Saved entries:
********************
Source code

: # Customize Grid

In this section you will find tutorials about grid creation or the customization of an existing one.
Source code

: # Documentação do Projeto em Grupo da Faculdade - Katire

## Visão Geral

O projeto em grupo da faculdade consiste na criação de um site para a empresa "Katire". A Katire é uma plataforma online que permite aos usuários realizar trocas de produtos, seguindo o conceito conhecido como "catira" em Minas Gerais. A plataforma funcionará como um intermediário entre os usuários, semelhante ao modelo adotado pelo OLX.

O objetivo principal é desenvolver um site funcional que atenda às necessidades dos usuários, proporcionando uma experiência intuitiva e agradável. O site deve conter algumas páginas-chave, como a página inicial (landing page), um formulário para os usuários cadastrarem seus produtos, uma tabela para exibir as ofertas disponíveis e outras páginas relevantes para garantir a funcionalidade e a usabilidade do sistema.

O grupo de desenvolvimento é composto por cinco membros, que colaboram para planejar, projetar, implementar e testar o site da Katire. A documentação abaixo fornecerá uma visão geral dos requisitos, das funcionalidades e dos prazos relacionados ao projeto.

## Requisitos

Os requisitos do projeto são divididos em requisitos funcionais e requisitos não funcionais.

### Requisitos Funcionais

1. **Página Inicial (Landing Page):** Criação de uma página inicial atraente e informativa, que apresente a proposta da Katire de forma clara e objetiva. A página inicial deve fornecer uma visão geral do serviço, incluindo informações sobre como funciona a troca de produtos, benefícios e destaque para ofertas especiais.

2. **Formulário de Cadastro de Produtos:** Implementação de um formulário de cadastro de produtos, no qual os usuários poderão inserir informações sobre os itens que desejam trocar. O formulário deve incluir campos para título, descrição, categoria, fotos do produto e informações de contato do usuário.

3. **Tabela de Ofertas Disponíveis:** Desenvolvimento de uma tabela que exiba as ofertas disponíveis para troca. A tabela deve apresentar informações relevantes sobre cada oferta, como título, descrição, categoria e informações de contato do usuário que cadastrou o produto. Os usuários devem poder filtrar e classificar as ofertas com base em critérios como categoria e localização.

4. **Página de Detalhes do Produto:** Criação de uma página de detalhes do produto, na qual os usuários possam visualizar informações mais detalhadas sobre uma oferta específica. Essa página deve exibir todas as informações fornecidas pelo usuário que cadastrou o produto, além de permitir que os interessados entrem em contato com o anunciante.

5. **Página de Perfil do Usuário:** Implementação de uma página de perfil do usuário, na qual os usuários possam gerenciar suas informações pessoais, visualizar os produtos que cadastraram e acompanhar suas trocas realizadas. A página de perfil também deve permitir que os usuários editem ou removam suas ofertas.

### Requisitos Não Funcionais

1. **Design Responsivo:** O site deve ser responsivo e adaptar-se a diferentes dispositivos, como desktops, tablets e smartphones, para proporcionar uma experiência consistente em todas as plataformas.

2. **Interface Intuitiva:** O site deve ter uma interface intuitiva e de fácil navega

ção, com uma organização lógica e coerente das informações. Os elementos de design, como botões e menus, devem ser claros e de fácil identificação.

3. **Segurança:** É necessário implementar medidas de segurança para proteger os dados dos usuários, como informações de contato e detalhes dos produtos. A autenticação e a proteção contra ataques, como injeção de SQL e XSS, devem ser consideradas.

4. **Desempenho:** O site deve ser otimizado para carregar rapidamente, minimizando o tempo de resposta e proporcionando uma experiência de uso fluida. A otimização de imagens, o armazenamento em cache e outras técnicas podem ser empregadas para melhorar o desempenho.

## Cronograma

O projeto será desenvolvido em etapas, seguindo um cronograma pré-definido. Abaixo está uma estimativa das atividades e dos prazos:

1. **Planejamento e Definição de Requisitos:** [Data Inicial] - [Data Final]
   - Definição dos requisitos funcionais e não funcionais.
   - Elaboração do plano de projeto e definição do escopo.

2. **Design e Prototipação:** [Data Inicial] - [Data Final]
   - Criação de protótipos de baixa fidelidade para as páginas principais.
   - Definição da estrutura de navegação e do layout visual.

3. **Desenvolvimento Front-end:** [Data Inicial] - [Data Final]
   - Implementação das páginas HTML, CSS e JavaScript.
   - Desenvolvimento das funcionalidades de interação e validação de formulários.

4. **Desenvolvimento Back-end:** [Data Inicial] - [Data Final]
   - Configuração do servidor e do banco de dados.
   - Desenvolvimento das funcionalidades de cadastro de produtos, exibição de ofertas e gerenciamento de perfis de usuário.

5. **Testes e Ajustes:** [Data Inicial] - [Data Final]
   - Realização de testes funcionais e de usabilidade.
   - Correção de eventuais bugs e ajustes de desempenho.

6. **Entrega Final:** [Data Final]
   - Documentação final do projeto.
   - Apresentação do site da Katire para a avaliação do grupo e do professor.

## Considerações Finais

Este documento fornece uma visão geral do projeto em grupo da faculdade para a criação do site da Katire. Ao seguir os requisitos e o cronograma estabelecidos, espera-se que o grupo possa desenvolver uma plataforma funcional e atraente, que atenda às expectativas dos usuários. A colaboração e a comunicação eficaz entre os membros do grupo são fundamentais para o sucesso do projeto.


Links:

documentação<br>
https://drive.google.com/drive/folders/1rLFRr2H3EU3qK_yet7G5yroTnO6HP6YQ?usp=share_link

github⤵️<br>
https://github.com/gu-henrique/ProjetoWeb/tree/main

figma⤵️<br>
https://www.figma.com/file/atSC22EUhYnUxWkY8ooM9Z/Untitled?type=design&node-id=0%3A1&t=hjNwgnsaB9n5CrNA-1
********************
▶ [TASK DESCRIPTION]: Letter for letter, copy all of the entries above.

▶ [SOLUTION BELOW]:
Source code

: # Customize Grid

In this section you will find tutorials about grid creation or the customization of an existing one.
Source code

: # Documentação do Projeto em Grupo da Faculdade - Katire

## Visão Geral

O projeto em grupo da faculdade consiste na criação de um site para a empresa "Katire". A Katire é uma plataforma online que permite aos usuários realizar trocas de produtos, seguindo o conceito conhecido como "catira" em Minas Gerais. A plataforma funcionará como um intermediário entre os usuários, semelhante ao modelo adotado pelo OLX.

O objetivo principal é desenvolver um site funcional que atenda às necessidades dos usuários, proporcionando uma experiência intuitiva e agradável. O site deve conter algumas páginas-chave, como a página inicial (landing page), um formulário para os usuários cadastrarem seus produtos, uma tabela para exibir as ofertas disponíveis e outras páginas relevantes para garantir a funcionalidade e a usabilidade do sistema.

O grupo de desenvolvimento é composto por cinco membros, que colaboram para planejar, projetar, implementar e testar o site da Katire. A documentação abaixo fornecerá uma visão geral dos requisitos, das funcionalidades e dos prazos relacionados ao projeto.

## Requisitos

Os requisitos do projeto são divididos em requisitos funcionais e requisitos não funcionais.

### Requisitos Funcionais

1. **Página Inicial (Landing Page):** Criação de uma página inicial atraente e informativa, que apresente a proposta da Katire de forma clara e objetiva. A página inicial deve fornecer uma visão geral do serviço, incluindo informações sobre como funciona a troca de produtos, benefícios e destaque para ofertas especiais.

2. **Formulário de Cadastro de Produtos:** Implementação de um formulário de cadastro de produtos, no qual os usuários poderão inserir informações sobre os itens que desejam trocar. O formulário deve incluir campos para título, descrição, categoria, fotos do produto e informações de contato do usuário.

3. **Tabela de Ofertas Disponíveis:** Desenvolvimento de uma tabela que exiba as ofertas disponíveis para troca. A tabela deve apresentar informações relevantes sobre cada oferta, como título, descrição, categoria e informações de contato do usuário que cadastrou o produto. Os usuários devem poder filtrar e classificar as ofertas com base em critérios como categoria e localização.

4. **Página de Detalhes do Produto:** Criação de uma página de detalhes do produto, na qual os usuários possam visualizar informações mais detalhadas sobre uma oferta específica. Essa página deve exibir todas as informações fornecidas pelo usuário que cadastrou o produto, além de permitir que os interessados entrem em contato com o anunciante.

5. **Página de Perfil do Usuário:** Implementação de uma página de perfil do usuário, na qual os usuários possam gerenciar suas informações pessoais, visualizar os produtos que cadastraram e acompanhar suas trocas realizadas. A página de perfil também deve permitir que os usuários editem ou removam suas ofertas.

### Requisitos Não Funcionais

1. **Design Responsivo:** O site deve ser responsivo e adaptar-se a diferentes dispositivos, como desktops, tablets e smartphones, para proporcionar uma experiência consistente em todas as plataformas.

2. **Interface Intuitiva:** O site deve ter uma interface intuitiva e de fácil navega

ção, com uma organização lógica e coerente das informações. Os elementos de design, como botões e menus, devem ser claros e de fácil identificação.

3. **Segurança:** É necessário implementar medidas de segurança para proteger os dados dos usuários, como informações de contato e detalhes dos produtos. A autenticação e a proteção contra ataques, como injeção de SQL e XSS, devem ser consideradas.

4. **Desempenho:** O site deve ser otimizado para carregar rapidamente, minimizando o tempo de resposta e proporcionando uma experiência de uso fluida. A otimização de imagens, o armazenamento em cache e outras técnicas podem ser empregadas para melhorar o desempenho.

## Cronograma

O projeto será desenvolvido em etapas, seguindo um cronograma pré-definido. Abaixo está uma estimativa das atividades e dos prazos:

1. **Planejamento e Definição de Requisitos:** [Data Inicial] - [Data Final]
   - Definição dos requisitos funcionais e não funcionais.
   - Elaboração do plano de projeto e definição do escopo.

2. **Design e Prototipação:** [Data Inicial] - [Data Final]
   - Criação de protótipos de baixa fidelidade para as páginas principais.
   - Definição da estrutura de navegação e do layout visual.

3. **Desenvolvimento Front-end:** [Data Inicial] - [Data Final]
   - Implementação das páginas HTML, CSS e JavaScript.
   - Desenvolvimento das funcionalidades de interação e validação de formulários.

4. **Desenvolvimento Back-end:** [Data Inicial] - [Data Final]
   - Configuração do servidor e do banco de dados.
   - Desenvolvimento das funcionalidades de cadastro de produtos, exibição de ofertas e gerenciamento de perfis de usuário.

5. **Testes e Ajustes:** [Data Inicial] - [Data Final]
   - Realização de testes funcionais e de usabilidade.
   - Correção de eventuais bugs e ajustes de desempenho.

6. **Entrega Final:** [Data Final]
   - Documentação final do projeto.
   - Apresentação do site da Katire para a avaliação do grupo e do professor.

## Considerações Finais

Este documento fornece uma visão geral do projeto em grupo da faculdade para a criação do site da Katire. Ao seguir os requisitos e o cronograma estabelecidos, espera-se que o grupo possa desenvolver uma plataforma funcional e atraente, que atenda às expectativas dos usuários. A colaboração e a comunicação eficaz entre os membros do grupo são fundamentais para o sucesso do projeto.


Links:

documentação<br>
https://drive.google.com/drive/folders/1rLFRr2H3EU3qK_yet7G5yroTnO6HP6YQ?usp=share_link

github⤵️<br>
https://github.com/gu-henrique/ProjetoWeb/tree/main

figma⤵️<br>
https://www.figma.com/file/atSC22EUhYnUxWkY8ooM9Z/Untitled?type=design&node-id=0%3A1&t=hjNwgnsaB9n5CrNA-1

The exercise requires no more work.